=== MATERIAL FOR THIS EXERCISE ===

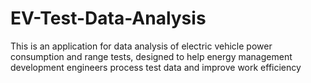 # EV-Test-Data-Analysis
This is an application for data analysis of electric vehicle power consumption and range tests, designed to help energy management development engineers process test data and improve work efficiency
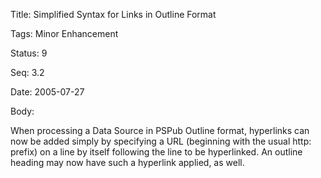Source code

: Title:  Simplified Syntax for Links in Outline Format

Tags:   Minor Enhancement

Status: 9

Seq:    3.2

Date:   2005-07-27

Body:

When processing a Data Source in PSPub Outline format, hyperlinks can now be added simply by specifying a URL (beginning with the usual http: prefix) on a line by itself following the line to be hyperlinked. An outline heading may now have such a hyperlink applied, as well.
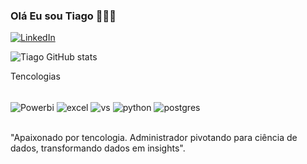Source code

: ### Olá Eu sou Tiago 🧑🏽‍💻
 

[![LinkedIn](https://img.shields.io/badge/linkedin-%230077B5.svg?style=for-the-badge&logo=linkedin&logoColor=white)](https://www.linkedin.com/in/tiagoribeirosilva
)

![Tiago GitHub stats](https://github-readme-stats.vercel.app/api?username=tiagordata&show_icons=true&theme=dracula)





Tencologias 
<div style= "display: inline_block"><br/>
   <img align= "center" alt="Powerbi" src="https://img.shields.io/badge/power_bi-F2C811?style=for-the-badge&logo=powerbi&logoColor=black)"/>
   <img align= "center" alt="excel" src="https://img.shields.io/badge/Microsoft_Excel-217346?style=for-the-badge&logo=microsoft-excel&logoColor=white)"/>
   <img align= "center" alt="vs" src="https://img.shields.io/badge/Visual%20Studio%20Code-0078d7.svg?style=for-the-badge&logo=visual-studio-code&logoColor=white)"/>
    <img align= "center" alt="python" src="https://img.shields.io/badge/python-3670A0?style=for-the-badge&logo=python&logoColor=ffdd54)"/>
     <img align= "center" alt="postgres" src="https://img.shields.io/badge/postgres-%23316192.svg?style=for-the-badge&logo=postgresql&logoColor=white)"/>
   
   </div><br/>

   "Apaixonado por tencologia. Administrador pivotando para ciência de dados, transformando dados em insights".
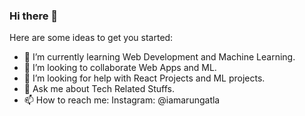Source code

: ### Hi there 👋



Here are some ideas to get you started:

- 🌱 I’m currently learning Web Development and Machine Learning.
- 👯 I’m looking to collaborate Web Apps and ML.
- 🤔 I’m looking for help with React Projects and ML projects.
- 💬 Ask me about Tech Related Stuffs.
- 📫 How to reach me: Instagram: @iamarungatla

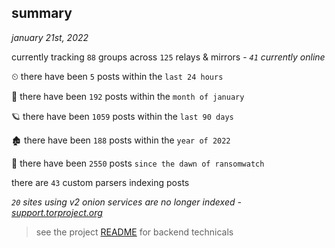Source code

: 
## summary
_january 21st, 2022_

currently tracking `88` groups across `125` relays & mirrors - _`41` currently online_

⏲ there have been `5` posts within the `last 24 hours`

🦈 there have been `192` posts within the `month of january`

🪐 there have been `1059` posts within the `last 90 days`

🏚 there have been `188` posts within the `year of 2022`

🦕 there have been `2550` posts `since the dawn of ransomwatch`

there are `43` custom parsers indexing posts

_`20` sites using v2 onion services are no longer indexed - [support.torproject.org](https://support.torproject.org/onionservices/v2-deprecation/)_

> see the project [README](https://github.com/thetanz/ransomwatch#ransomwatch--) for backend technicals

===
=== MATERIAL FOR THIS EXERCISE ===

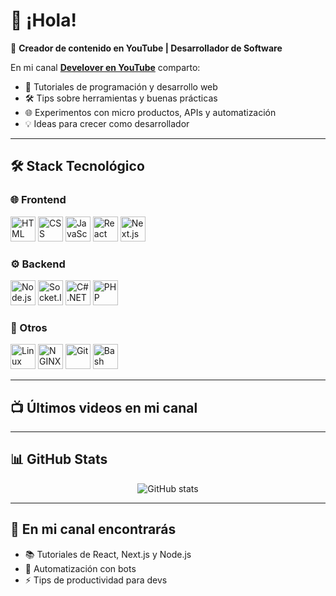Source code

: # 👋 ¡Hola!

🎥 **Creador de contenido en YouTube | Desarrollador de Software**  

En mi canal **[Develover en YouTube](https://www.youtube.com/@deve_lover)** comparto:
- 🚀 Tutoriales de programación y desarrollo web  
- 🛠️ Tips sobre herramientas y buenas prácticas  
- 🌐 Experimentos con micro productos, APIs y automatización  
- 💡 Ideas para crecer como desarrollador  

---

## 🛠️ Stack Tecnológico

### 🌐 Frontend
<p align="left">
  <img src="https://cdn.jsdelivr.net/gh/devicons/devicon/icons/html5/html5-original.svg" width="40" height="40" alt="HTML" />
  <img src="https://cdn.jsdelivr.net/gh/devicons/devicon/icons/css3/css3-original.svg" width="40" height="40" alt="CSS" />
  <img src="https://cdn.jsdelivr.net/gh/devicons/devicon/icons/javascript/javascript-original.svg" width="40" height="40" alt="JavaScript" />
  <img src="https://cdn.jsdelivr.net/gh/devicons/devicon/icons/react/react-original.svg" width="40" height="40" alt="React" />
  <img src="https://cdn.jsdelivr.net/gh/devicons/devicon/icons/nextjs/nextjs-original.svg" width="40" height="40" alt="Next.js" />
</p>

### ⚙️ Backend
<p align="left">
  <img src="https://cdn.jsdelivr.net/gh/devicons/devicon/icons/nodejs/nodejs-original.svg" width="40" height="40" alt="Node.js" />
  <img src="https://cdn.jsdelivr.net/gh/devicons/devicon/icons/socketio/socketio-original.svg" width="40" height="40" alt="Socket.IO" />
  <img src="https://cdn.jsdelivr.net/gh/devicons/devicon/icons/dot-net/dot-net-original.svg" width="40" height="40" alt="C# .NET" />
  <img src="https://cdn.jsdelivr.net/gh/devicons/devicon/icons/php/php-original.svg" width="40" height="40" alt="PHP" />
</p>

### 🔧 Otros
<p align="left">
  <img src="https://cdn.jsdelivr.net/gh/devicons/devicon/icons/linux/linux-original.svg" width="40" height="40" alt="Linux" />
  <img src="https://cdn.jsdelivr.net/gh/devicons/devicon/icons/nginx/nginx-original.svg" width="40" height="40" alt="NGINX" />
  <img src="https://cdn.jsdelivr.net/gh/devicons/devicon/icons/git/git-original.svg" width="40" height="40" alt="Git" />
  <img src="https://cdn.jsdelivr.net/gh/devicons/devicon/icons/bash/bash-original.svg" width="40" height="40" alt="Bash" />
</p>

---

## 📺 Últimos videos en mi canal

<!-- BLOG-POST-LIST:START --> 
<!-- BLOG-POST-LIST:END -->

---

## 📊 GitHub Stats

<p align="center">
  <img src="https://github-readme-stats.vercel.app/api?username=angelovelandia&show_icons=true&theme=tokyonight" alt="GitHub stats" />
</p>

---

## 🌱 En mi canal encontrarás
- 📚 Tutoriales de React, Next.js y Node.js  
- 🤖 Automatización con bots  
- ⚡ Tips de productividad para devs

===

:: YOUR OBJECTIVE ::
Each line that holds the word "there" should be extracted from the records.

:: SOLUTION TO THE EXERCISE ::
: ### Hi there 👋
⏲ there have been `5` posts within the `last 24 hours`
🦈 there have been `192` posts within the `month of january`
🪐 there have been `1059` posts within the `last 90 days`
🏚 there have been `188` posts within the `year of 2022`
🦕 there have been `2550` posts `since the dawn of ransomwatch`
there are `43` custom parsers indexing posts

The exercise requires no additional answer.